I might have had a purer soul. . . .

J
ames T. Callender is walking up Pennsylvania Avenue toward the president's mansion—although “avenue” is an absurd euphemism for this dirt track passing through swamp and primeval forest, along which a carriage could not travel twenty feet without jolting over a boulder or an insufficiently excised tree stump. So, too, the name “city,” when applied to these half dozen unfinished and ill-designed Palladian imitations amid a scattering of shacks and swaybacked houses belonging to trappers and fishermen and to the benighted farmers who supposed this swampland might be made to flourish under their plows.

Almost exactly a year ago, Callender was martyred for his service to Thomas Jefferson and the Democratic-Republican Party when John Adams had him imprisoned under the Sedition Act for the crime of publishing the truth of Adams's own villainy and the villainy of the party he serves. No one could have been happier than Callender himself when his efforts propelled Adams out of office and Thomas Jefferson into the presidency, and no one could have been more justified in the expectation that those efforts and his consequent martyrdom would be amply compensated for by the man who had derived the greatest benefit from them. But this expectation has been revealed to have little more validity than the fantastical notion that this mosquito-infested wilderness through which he is walking might be the august capital city of a great nation.

Although it is early April, the weather belongs to July, and Callender is aware of the rank effluvium being suffused by his own person and wardrobe. He remained naked much of the previous day, as he scrubbed his solitary suit of clothing and then waited for it to dry. He had worn those same clothes every day of his imprisonment and, despite numerous washings, had never been able to rid them of the fetid stench of his cell. This morning, lifting his coat and breeches to his nose, he concluded that his efforts had at last met with success, but now, thanks to the heat of the sun and of his own body, he knows that he will never cease smelling of the jailhouse until he has the funds to purchase an entirely new wardrobe.

But maybe that is a good thing. Maybe nothing would be better than
for Thomas Jefferson to experience this mere hint of the suffering that James T. Callender endured on his behalf. Maybe then he will comprehend the rankness of his own failure to live up to his obligations.

Callender's requests could hardly have been more humble: the mere two hundred dollars that Thomas Jefferson has already promised him and an appointment as postmaster of Richmond. Is that too much to ask? The money would only cover the fine he had to pay after his conviction, and the job could hardly be more innocuous, nor easier for a president to effect. The current postmaster is, after all, a Federalist, and it is only in the government's best interests to purge every last Federalist occupying an administrative post.

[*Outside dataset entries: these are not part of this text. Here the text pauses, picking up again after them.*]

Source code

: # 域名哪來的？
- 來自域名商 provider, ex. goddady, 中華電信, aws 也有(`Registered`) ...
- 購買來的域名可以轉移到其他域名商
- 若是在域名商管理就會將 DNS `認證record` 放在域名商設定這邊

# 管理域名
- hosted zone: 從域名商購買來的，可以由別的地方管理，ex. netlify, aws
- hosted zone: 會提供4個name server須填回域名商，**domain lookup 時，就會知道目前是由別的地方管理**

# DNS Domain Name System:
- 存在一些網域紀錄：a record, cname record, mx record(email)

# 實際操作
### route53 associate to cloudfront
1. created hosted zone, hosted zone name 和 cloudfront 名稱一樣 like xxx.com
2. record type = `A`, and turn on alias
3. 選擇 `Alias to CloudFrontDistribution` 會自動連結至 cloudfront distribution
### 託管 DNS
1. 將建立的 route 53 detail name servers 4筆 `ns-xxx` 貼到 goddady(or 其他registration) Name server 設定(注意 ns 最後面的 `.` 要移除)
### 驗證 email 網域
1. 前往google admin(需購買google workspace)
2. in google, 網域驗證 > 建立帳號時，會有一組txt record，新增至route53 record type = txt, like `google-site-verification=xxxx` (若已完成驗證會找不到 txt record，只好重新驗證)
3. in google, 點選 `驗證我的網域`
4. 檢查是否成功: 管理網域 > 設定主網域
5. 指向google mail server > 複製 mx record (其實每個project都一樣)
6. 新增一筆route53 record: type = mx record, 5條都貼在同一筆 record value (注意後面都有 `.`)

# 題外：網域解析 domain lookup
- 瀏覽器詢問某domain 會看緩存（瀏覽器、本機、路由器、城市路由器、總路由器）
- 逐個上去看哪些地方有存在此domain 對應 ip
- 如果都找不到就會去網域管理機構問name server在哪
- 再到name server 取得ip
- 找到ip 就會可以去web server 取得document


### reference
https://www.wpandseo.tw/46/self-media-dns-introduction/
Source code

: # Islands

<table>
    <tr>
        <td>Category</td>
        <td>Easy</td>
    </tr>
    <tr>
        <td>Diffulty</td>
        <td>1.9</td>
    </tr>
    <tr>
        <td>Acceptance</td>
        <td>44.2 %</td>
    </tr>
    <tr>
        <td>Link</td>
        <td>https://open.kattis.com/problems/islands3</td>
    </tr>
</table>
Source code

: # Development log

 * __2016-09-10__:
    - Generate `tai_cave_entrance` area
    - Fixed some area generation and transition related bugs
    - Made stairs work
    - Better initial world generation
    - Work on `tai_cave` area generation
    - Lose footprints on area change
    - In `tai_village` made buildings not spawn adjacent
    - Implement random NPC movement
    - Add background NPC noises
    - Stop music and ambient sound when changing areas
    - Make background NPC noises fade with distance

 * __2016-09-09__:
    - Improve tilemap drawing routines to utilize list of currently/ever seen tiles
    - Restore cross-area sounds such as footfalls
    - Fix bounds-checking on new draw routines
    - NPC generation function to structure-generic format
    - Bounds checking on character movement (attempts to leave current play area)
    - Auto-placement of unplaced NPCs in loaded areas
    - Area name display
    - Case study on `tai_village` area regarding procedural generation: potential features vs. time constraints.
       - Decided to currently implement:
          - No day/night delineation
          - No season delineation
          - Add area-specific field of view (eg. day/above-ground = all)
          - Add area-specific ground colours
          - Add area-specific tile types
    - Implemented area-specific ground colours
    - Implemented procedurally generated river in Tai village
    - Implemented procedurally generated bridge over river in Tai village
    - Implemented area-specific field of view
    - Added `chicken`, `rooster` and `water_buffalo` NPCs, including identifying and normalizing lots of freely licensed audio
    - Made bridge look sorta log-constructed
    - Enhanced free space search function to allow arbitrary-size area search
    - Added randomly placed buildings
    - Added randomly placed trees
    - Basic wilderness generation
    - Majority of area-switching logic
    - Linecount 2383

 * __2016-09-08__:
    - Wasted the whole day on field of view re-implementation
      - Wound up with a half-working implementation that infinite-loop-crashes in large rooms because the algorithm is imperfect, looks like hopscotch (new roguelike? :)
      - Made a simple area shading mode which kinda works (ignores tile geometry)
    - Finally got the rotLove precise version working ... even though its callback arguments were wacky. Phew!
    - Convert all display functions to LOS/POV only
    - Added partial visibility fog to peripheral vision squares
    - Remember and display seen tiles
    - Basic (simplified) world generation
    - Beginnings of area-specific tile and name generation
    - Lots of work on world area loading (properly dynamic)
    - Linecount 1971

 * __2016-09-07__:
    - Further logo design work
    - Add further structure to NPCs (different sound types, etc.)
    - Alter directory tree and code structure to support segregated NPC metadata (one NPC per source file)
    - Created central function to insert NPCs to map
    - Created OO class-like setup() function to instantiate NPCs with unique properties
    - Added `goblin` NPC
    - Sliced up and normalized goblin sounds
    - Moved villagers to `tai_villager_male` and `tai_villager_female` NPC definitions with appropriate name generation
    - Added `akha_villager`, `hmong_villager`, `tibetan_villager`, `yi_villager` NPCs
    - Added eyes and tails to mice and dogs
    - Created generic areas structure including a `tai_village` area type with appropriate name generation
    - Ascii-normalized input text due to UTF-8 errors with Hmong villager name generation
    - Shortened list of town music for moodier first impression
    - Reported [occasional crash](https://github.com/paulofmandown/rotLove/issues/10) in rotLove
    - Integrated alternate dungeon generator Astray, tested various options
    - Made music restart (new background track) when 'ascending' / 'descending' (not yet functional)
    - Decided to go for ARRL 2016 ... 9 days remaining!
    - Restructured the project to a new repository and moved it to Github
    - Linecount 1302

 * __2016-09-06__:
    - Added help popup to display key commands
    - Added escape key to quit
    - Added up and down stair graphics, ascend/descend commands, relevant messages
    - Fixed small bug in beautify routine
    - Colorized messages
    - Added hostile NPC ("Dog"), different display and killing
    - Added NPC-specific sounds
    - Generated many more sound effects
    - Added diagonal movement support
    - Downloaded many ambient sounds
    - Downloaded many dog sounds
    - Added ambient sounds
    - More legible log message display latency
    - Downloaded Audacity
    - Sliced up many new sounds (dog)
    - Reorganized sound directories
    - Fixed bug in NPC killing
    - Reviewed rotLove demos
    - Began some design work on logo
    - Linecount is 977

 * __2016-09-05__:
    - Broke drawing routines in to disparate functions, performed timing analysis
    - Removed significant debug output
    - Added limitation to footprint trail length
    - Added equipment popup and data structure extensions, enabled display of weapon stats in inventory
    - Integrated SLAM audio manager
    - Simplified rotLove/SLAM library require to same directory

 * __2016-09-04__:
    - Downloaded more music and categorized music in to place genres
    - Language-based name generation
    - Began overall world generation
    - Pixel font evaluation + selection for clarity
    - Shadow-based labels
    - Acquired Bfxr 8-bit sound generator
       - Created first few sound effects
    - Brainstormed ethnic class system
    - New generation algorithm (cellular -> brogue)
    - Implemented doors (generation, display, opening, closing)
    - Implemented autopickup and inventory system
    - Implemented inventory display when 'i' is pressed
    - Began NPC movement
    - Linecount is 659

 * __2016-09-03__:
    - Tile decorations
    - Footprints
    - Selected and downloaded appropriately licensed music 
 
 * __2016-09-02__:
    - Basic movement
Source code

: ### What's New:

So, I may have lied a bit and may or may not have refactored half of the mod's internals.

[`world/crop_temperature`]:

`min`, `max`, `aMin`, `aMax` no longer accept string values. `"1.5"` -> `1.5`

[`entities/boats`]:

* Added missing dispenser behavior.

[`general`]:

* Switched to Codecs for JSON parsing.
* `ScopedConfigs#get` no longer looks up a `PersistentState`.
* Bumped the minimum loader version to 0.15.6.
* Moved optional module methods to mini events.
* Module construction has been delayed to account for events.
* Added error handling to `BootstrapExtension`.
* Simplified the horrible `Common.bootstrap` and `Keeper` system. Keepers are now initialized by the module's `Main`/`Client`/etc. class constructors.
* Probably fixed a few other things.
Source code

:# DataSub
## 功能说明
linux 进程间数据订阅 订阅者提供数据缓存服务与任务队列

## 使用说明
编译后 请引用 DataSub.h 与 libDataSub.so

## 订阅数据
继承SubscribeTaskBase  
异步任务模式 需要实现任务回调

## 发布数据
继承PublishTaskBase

While Thomas Jefferson seems to have entirely given up answering his letters, Callender does not see how the man could possibly deny the justice of his requests once he has been confronted by them in person.

A hot day indeed, and a brilliant one, especially once he ventures across the muddy plain that surrounds the president's mansion—so brilliant that he can see almost nothing once he has stepped into the building itself. But he can hear Thomas Jefferson's voice echoing down a corridor to his right. And even though Callender can still make out little more than floating wads of darkness and smears of illumination reflected off polished floors, he hurries in the direction of the voice, knowing that Jefferson could well choose to avoid him if given the chance.

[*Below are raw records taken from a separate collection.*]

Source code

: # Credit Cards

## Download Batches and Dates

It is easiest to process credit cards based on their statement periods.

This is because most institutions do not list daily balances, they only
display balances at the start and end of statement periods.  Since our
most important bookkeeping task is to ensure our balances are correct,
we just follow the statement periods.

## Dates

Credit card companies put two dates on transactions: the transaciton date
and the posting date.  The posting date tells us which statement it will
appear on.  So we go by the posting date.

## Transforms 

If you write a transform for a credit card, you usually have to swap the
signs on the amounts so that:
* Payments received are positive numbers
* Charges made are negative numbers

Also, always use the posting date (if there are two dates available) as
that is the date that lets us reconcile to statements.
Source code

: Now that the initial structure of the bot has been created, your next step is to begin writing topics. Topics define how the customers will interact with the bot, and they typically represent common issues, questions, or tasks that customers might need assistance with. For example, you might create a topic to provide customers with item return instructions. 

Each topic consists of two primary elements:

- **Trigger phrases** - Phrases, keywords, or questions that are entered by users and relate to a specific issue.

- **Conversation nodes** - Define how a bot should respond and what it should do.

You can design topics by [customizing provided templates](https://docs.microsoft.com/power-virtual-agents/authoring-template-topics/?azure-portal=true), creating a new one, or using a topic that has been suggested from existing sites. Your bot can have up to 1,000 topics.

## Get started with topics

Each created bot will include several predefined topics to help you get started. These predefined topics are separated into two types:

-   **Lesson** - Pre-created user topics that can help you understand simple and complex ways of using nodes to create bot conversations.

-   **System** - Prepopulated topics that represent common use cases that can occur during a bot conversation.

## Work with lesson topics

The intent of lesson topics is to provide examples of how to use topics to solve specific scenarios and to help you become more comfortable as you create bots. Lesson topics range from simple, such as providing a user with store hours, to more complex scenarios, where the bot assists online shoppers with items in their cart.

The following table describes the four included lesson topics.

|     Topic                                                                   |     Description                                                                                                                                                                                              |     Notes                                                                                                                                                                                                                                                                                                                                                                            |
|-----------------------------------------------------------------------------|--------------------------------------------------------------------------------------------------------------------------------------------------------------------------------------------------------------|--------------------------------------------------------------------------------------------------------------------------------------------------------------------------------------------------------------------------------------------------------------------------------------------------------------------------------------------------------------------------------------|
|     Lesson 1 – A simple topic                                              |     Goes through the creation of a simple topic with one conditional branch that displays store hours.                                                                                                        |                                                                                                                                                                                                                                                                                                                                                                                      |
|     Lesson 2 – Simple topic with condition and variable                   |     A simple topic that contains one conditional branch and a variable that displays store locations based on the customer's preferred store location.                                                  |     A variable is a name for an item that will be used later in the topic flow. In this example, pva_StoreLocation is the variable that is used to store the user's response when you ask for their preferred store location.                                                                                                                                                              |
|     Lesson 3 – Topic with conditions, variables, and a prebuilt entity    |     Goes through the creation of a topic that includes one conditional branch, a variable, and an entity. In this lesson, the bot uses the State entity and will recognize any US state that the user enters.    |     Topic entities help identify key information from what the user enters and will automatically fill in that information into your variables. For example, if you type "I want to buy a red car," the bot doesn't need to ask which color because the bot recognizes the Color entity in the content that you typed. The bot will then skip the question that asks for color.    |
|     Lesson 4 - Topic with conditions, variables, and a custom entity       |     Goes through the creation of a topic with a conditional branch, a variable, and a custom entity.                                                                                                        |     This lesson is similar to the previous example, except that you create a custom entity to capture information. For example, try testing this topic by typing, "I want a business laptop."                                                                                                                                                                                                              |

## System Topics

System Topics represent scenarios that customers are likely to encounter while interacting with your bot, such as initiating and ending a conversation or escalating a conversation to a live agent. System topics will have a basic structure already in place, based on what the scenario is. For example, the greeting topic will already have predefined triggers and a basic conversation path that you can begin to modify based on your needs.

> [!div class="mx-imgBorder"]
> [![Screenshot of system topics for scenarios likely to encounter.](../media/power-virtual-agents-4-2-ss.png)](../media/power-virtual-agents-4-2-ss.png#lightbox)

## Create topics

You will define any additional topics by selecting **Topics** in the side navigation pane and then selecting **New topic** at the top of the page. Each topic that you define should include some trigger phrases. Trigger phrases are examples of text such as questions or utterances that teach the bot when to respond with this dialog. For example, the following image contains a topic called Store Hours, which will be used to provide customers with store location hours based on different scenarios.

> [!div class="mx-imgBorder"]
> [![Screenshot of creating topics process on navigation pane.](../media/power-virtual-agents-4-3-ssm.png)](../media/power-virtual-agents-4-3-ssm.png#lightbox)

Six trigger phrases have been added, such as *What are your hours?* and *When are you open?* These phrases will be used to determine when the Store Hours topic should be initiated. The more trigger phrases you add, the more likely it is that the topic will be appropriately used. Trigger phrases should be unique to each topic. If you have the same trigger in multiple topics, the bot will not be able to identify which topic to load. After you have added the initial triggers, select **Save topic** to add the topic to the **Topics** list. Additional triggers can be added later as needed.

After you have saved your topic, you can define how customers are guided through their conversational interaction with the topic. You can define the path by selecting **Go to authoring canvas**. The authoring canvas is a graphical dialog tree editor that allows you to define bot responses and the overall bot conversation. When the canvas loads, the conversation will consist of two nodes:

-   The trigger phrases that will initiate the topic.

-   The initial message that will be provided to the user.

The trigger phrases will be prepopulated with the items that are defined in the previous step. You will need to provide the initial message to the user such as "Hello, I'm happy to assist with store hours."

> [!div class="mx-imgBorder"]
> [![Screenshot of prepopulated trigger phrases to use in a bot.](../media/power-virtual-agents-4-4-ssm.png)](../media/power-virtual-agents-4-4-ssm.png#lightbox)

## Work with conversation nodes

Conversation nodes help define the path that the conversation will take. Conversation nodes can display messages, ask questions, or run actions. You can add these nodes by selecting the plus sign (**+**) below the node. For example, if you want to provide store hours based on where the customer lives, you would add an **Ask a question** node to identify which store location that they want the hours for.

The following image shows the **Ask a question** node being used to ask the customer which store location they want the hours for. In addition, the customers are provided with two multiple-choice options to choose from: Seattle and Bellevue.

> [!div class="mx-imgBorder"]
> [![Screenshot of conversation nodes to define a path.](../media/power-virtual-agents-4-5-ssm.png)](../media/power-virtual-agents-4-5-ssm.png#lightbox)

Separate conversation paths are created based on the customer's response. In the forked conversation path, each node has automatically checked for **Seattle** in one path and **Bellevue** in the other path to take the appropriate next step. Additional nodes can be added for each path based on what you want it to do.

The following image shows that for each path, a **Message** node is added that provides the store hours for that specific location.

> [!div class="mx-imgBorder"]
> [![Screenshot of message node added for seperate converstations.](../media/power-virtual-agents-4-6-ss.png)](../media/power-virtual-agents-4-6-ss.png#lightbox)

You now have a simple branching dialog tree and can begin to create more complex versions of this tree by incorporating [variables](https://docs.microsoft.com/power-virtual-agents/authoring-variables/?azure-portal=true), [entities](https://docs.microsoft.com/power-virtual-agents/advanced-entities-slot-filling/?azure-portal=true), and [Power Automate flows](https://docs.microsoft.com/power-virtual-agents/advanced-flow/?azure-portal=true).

Callender has hardly taken two steps, however, when a figure looms out of the obscurity and catches him by the elbow. It is James Madison, Jefferson's lackey and attack dog. “Mr. Callender!” he says. “What a surprise! Might I trouble you for a moment of your time?”

James T. Callender tugs his elbow from Madison's grasp and says, “I have essential business with the president.”

“Yes, yes—I'm sure you do. But I need to have a word with you first. It's important.”

This time Madison grips Callender's arm with such force that it would be impossible to escape without a struggle. “Right here,” he says, and all but shoves Callender through the door into an office, pleasantly decorated with mahogany furniture and gilt-framed paintings and suffused with golden daylight. “Please,” says Madison, indicating a chair in front of the desk, behind which he himself takes a seat.

“I have to talk to the president immediately,” says Callender.

“I'm aware of that,” says Madison. “But I have to speak to you first.”
He indicates the chair again, and Callender, thinking better of making a dash for the door, finally sits. He pulls his flask from his pocket and takes a deep swallow but pointedly does not offer any to Madison.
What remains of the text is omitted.